● **Dataset content**:
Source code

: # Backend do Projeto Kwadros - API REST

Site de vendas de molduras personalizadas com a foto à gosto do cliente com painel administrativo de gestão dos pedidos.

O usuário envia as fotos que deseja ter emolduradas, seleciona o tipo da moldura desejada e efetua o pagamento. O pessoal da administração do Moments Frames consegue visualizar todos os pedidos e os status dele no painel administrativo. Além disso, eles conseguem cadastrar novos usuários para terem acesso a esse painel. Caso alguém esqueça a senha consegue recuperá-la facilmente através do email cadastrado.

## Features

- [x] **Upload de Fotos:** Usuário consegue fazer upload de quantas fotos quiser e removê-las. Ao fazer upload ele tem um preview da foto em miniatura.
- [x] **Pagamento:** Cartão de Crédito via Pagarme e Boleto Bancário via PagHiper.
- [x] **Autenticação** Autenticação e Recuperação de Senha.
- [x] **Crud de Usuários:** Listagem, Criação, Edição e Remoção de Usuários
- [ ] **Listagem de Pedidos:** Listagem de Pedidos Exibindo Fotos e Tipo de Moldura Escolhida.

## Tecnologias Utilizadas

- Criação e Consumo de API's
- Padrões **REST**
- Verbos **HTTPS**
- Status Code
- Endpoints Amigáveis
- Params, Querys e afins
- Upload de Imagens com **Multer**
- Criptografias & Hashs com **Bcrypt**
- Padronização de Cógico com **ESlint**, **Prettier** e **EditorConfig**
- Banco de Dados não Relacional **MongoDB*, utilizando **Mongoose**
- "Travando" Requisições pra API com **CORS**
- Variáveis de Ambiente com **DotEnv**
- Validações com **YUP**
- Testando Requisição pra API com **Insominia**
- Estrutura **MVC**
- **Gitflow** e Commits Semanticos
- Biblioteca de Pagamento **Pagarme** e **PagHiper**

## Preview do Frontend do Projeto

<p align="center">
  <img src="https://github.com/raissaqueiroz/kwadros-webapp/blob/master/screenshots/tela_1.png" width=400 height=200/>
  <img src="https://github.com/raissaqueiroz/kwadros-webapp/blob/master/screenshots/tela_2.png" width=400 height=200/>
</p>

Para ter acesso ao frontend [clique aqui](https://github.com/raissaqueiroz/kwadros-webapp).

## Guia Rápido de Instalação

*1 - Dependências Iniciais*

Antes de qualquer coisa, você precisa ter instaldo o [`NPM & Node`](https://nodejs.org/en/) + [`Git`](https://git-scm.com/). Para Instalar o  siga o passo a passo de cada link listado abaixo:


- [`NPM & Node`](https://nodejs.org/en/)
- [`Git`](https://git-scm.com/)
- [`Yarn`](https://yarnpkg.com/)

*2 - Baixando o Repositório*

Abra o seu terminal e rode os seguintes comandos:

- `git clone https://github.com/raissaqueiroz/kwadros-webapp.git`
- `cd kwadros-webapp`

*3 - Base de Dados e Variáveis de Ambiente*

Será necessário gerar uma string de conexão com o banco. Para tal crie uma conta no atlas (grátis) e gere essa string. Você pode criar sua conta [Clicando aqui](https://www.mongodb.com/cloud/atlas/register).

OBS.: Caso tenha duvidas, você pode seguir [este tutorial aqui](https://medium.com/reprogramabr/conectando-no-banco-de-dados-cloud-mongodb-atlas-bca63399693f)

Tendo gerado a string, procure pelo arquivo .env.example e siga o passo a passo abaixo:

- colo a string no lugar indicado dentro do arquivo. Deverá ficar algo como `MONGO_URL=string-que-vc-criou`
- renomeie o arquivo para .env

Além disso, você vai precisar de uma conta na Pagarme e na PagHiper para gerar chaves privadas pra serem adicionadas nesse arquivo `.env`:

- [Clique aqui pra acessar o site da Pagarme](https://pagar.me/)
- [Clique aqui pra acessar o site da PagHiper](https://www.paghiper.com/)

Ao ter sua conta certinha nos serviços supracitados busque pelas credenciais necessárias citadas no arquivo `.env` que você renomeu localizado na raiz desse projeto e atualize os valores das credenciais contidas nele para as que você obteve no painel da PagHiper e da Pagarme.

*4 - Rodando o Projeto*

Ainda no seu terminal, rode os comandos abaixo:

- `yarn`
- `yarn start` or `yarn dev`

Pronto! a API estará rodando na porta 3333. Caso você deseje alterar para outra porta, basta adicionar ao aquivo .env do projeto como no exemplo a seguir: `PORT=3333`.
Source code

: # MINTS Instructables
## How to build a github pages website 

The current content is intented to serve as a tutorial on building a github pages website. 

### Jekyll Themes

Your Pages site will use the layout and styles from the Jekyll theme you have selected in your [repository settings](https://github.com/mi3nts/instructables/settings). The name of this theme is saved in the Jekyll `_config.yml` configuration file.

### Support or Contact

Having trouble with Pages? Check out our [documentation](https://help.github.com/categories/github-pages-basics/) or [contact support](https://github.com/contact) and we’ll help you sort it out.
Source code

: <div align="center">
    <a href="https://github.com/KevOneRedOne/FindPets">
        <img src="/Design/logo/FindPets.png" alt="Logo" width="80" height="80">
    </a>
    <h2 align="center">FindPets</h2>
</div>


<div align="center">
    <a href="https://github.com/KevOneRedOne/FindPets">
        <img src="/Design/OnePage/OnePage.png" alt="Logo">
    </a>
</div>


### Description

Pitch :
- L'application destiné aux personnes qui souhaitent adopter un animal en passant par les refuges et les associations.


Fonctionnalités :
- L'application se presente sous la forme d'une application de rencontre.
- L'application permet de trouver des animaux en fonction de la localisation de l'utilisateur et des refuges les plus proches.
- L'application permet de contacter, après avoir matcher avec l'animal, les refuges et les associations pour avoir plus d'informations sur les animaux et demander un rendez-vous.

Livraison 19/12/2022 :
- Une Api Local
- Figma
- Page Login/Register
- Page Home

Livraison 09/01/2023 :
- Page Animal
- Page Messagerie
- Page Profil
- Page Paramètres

...

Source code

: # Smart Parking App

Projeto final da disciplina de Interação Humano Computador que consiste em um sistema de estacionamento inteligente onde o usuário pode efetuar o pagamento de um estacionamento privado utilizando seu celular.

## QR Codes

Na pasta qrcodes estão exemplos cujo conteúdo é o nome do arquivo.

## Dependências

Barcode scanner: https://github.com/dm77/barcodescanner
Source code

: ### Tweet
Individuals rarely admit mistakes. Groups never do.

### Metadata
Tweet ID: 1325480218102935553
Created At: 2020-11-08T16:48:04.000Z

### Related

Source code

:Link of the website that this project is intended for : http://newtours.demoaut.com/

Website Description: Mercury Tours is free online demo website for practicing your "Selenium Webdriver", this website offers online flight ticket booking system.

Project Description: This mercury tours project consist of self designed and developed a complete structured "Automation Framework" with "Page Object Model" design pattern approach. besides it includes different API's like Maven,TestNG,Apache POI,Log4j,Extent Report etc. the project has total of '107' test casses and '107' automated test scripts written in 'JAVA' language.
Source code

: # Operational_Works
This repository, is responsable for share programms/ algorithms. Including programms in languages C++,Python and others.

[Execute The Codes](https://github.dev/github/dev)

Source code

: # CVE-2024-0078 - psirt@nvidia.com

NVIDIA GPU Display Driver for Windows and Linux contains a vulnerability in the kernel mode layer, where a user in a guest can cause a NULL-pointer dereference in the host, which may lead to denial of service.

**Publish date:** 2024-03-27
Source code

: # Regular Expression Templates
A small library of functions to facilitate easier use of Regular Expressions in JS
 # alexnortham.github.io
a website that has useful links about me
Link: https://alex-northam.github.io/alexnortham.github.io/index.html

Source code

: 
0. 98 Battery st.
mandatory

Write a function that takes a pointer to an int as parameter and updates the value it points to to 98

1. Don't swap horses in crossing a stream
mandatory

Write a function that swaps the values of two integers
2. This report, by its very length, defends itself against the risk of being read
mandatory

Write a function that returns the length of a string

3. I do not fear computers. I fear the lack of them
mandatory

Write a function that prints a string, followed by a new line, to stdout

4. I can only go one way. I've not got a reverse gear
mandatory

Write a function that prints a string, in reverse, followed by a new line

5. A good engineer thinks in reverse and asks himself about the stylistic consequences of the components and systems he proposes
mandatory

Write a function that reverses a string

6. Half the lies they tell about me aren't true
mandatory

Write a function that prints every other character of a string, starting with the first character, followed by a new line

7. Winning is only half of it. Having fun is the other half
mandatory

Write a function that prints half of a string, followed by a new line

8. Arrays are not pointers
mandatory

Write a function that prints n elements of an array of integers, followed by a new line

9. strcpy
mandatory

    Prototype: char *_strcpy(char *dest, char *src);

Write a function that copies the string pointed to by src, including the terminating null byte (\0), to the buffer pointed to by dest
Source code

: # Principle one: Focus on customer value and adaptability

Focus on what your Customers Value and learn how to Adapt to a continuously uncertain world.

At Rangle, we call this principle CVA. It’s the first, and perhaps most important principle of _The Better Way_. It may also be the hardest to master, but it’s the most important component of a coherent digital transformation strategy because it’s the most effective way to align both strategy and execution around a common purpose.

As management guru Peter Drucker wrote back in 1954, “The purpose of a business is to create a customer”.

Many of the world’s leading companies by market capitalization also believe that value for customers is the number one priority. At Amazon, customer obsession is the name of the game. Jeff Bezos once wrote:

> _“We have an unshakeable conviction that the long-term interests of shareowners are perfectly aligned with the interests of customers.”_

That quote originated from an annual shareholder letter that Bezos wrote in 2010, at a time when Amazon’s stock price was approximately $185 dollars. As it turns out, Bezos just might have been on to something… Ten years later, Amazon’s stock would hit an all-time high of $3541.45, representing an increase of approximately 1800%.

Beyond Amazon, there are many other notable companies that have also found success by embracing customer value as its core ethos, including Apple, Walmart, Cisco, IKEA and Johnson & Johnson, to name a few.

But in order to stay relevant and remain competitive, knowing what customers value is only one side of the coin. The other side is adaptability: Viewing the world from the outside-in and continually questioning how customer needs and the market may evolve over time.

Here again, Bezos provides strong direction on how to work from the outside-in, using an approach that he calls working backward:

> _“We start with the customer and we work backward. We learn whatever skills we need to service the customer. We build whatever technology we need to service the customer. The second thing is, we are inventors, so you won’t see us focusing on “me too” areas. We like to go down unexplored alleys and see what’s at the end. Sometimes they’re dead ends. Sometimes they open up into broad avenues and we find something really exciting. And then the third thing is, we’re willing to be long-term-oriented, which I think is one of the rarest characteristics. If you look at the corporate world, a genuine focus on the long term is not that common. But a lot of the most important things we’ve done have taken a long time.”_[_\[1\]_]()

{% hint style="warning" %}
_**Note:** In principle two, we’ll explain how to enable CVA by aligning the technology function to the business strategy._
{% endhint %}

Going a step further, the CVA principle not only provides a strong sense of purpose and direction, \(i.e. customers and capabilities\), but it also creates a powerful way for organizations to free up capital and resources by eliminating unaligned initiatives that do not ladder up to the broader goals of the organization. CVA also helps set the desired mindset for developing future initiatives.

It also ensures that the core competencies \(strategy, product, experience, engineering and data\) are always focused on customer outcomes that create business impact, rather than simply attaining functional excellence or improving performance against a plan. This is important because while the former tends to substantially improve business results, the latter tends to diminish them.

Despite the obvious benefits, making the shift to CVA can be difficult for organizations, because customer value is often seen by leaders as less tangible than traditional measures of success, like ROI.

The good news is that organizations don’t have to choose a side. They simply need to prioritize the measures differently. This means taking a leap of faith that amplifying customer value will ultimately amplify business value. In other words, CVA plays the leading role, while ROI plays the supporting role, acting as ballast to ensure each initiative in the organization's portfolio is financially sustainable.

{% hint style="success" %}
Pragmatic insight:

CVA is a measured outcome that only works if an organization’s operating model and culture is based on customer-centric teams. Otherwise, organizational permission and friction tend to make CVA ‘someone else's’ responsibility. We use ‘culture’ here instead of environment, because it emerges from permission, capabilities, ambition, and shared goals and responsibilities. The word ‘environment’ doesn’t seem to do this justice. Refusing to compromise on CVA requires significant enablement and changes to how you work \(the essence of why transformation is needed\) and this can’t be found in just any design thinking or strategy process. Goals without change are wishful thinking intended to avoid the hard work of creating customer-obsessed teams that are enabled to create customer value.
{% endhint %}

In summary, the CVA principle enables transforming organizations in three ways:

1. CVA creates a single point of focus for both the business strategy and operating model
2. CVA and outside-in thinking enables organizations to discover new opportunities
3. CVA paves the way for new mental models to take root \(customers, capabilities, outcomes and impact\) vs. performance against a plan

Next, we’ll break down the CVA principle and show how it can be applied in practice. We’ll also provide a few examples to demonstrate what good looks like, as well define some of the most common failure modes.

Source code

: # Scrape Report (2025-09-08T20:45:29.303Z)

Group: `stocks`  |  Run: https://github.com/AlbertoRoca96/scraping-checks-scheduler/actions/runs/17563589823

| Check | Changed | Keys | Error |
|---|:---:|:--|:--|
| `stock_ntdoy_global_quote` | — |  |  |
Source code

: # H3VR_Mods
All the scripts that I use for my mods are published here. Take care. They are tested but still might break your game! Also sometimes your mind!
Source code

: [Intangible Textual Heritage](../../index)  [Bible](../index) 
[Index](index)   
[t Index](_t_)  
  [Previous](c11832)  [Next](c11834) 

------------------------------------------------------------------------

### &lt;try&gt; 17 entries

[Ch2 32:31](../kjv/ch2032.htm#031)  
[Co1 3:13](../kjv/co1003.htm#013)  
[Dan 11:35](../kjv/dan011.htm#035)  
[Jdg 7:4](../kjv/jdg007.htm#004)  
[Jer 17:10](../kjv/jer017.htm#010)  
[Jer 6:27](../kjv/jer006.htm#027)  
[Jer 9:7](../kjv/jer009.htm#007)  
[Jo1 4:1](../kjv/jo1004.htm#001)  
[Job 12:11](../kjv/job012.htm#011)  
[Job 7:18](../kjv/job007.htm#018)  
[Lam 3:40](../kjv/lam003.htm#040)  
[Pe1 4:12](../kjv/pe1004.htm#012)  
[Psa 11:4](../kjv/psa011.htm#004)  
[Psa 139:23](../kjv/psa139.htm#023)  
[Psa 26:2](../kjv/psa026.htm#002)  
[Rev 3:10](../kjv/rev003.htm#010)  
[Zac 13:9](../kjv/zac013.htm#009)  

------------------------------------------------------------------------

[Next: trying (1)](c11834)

==

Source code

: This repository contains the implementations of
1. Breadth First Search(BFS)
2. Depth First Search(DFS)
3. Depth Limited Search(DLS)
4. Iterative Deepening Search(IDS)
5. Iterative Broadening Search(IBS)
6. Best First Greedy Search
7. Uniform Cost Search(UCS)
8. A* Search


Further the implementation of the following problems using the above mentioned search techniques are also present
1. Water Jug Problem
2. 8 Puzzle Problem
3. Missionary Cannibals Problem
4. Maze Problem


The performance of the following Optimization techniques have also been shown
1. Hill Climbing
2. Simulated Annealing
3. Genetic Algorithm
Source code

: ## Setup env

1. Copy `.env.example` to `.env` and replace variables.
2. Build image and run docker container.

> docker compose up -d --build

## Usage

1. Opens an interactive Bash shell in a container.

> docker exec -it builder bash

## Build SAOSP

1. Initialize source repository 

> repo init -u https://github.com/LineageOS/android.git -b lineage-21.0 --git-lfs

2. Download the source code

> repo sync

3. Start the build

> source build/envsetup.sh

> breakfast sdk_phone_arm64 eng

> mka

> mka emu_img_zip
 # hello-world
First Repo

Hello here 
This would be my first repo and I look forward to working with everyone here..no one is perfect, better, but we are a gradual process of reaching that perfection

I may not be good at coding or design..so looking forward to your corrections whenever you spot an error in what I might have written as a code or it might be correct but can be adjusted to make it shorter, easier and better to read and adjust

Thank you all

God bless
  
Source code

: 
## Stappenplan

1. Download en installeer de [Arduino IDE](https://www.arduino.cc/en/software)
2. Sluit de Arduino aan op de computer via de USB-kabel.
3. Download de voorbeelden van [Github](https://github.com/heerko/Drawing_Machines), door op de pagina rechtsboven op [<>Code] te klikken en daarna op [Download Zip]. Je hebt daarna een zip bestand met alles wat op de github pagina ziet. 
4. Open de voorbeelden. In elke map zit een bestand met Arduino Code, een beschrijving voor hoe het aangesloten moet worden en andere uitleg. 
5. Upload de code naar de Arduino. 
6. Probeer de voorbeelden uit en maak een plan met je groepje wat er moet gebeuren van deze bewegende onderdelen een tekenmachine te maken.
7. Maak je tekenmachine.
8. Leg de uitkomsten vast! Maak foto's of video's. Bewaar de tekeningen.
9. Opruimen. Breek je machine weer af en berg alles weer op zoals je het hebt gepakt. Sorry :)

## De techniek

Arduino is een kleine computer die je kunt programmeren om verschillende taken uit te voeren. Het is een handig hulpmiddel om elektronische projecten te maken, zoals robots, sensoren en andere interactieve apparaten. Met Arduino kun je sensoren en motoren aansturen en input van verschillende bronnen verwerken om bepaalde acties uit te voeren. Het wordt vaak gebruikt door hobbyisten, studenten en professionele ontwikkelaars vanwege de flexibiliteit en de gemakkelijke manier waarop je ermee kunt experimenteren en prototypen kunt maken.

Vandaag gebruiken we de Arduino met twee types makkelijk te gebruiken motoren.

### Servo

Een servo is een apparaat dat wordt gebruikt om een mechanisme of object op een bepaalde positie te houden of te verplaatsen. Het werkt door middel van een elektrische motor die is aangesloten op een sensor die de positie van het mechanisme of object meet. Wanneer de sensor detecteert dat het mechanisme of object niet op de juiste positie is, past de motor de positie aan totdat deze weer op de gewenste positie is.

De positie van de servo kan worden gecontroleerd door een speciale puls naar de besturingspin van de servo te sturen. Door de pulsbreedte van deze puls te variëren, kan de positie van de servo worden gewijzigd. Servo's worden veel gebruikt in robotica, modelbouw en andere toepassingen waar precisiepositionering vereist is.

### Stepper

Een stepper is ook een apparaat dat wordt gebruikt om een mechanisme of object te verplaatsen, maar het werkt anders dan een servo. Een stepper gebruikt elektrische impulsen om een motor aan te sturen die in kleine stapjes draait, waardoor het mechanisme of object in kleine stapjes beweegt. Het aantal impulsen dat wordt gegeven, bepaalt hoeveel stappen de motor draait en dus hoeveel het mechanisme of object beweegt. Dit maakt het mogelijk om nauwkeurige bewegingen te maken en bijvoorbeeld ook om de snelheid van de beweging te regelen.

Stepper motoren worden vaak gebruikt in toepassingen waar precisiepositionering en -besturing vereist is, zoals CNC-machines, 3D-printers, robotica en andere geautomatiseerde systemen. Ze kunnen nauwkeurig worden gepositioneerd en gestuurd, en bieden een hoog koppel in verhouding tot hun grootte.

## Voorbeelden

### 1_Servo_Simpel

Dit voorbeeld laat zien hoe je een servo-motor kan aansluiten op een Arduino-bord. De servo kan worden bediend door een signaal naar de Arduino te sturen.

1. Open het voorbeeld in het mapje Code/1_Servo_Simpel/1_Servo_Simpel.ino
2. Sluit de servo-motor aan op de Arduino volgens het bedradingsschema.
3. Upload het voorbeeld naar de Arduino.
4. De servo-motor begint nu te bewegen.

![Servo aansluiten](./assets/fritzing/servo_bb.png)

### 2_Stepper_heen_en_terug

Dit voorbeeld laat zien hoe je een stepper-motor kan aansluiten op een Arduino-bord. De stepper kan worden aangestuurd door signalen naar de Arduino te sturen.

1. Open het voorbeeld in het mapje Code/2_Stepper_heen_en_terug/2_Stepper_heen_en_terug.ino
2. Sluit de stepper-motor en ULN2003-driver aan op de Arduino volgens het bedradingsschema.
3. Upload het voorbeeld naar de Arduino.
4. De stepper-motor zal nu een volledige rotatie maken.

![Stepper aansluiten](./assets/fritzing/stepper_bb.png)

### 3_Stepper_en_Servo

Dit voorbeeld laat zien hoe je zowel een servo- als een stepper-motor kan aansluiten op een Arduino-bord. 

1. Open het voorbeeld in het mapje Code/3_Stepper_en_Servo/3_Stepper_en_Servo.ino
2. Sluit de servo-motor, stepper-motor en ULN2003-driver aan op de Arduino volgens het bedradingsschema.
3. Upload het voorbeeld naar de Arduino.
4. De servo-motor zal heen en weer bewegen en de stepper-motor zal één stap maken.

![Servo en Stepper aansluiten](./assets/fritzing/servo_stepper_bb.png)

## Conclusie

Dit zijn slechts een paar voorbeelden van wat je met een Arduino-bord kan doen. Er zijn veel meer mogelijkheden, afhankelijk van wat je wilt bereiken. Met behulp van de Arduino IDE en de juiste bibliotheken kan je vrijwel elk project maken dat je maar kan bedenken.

● **Task statement**: From the data above, reproduce word for word the lines running from the line with "- Page Login/Register" to the line with "- Page Paramètres", ends included.

● **Solution to the exercise**:
- Page Login/Register
- Page Home

Livraison 09/01/2023 :
- Page Animal
- Page Messagerie
- Page Profil
- Page Paramètres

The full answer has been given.